Thanks Jörn and Erick for your explanations.
What I do so far is the following:
* I have a RDBMS with one totally flatten table holding all the data
and the id.
* The data is unstructured. Fields can vary from document to document.
I have no fixed schema. A dataset is represented by a Hashmap.
* Lucene (7.5) is perfect to index the data - with analysed-fulltext
and also with non-analysed-fields.
The whole system is highly transactional as it runs on Java EE with JPA
and Session EJBs.
I can easily rebuild my index on any time as I have all the data in a
RDBMS. And of course it was necessary in the past to rebuild the index
for many projects after upgrading lucene (e.g. from 4.x to 7.x).
So, as far as I understand, you recommend to leave the data in the RDBMS?
The problem with RDBMS is that you can not easily scale over many nodes
with a master less cluster. This was why I thought Solr can solve this
problem easily. On the other hand my Lucene index also did not scale
over multiple nodes. Maybe Solr would be a solution to scale just the
index?
Another solution I am working on is to store all my data in a HA
Cassandra cluster because I do not need the SQL-Core functionallity.

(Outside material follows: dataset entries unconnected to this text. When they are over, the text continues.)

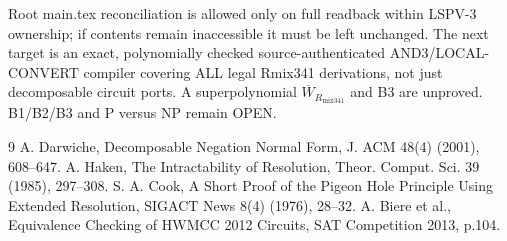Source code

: \documentclass[11pt]{article}
\begin{document}
Root main.tex reconciliation is allowed only on full readback within LSPV-3 ownership; if contents remain inaccessible it must be left unchanged. The next target is an exact, polynomially checked source-authenticated AND3/LOCAL-CONVERT compiler covering ALL legal Rmix341 derivations, not just decomposable circuit ports. A superpolynomial \(\overline W_{R_{\mathrm{mix341}}}\) and B3 are unproved. B1/B2/B3 and P versus NP remain OPEN.
\begin{thebibliography}{9}
 A. Darwiche, Decomposable Negation Normal Form, J. ACM 48(4) (2001), 608--647.
 A. Haken, The Intractability of Resolution, Theor. Comput. Sci. 39 (1985), 297--308.
 S. A. Cook, A Short Proof of the Pigeon Hole Principle Using Extended Resolution, SIGACT News 8(4) (1976), 28--32.
 A. Biere et al., Equivalence Checking of HWMCC 2012 Circuits, SAT Competition 2013, p.104.
\end{thebibliography}
\end{document}
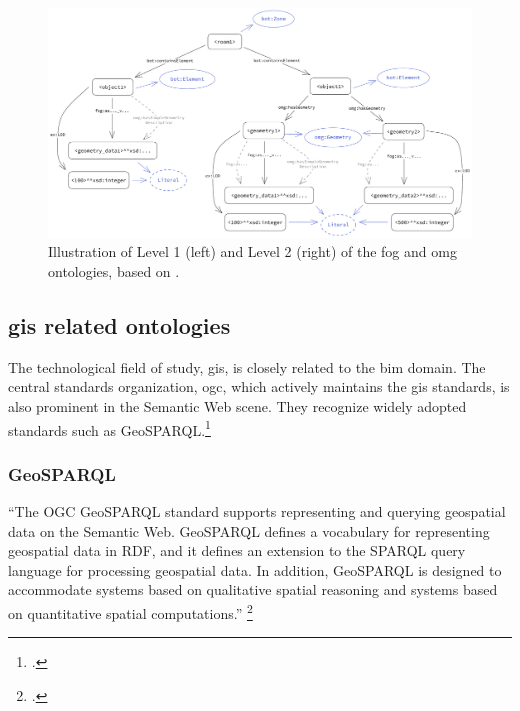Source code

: \begin{figure}[H]
    \begin{adjustwidth}{-0.8cm}{-0.8cm}
        \centering
        \ttfamily
        \includegraphics[width=1.1\textwidth]{figures/pdf/fog-omg.pdf}
        \caption[Illustration of the \acs{fog} and \acs{omg} ontologies]{Illustration of Level 1 (left) and Level 2 (right) of the \acs{fog} and \acs{omg} ontologies, based on \cite{Bonduel2019}.}
        \label{fig:fogGom}
    \end{adjustwidth}
\end{figure}

\subsection{\acs{gis} related ontologies}
The technological field of study, \acf{gis}, is closely related to the \ac{bim} domain. The central standards organization, \ac{ogc}, which actively maintains the \ac{gis} standards, is also prominent in the Semantic Web scene. They recognize widely adopted standards such as GeoSPARQL.\footcite{OGC2023SW}

\subsubsection{GeoSPARQL}
\enquote{The OGC GeoSPARQL standard supports representing and querying geospatial data on the Semantic Web. GeoSPARQL defines a vocabulary for representing geospatial data in RDF, and it defines an extension to the SPARQL query language for processing geospatial data. In addition, GeoSPARQL is designed to accommodate systems based on qualitative spatial reasoning and systems based on quantitative spatial computations.} \footcite{OGC2023}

But
in this case I only replace the RDBMS with Cassandra and Lucene/Solr
holds again only the index.
So Solr can't improve my architecture, with the exception of the fact
that the search index could be distributed across multiple nodes with
Solr. Did I get that right?
===
Ralph
On 02.06.19 16:35, Erick Erickson wrote:
You must be able to rebuild your index completely when, at some point, you
change your schema in incompatible ways. For that reason, either you have to
play tricks with Solr (i.e. store all fields or the original document or….) or
somehow have access to the original document.
Furthermore, starting with Lucene 8, Lucene will not even open an index _ever_
touched with Lucene 6. In general you can’t even open an index with Lucene X
that was ever worked on with Lucene X-2 (starting where X = 8).
That said, it’s a common pattern to put enough information into Solr that a
user can identify documents that they need then go to the system-of-record for
the full document, whether that is an RDBMS or file system or whatever. I’ve
seen lots of hybrid systems that store additional data besides the id and let
the user get to the document she wants and only when she clicks on a single
document go to the system-of-record and fetch it. Think of a Google search
where the information you see as the result of a search is stored in Solr, but
when the user clicks on a link the original doc is fetched from someplace other
than Solr.
FWIW,
Erick
On Jun 2, 2019, at 7:05 AM, Jörn Franke <jornfra...@gmail.com> wrote:
It depends what you want to do with it. You can store all fields in Solr and
filter on them. However, as soon as it comes to Acid guarantees or if you need
to join the data you will be probably needing something else than Solr (or have
other workarounds eg flatten the table ).
Maybe you can describe more what the users do in Solr or in the database.
Am 02.06.2019 um 15:28 schrieb Ralph Soika <ralph.so...@imixs.com>:
Inspired by an article in the last german JavaMagazin written by Uwe Schindler
I wonder if Solr can also be used as a database?
In our open source project Imixs-Workflow we use Lucene
<https://imixs.org/doc/engine/queries.html> since several years with great
success. We have unstructured document-like data generated by the workflow engine. We
store all the data in a transactional RDBMS into a blob column and index the data
with lucene. This works great and is impressive fast also when we use complex queries.
The thing is that we do not store any fields into lucene - only the primary key
of our dataset is stored in lucene. The document data is stored in the SQL
database.
Now as far as I understand is solr a cluster enabled datastore which can be
used to store also all the data form our document.
The problem with relational databases was always the lack of cloud/cluster
support to get more stable data by using redundancy over serveral nodes.
What do you think? Is solr an alternative to store and index data instead of
useing Lucene in combination with RDBMS?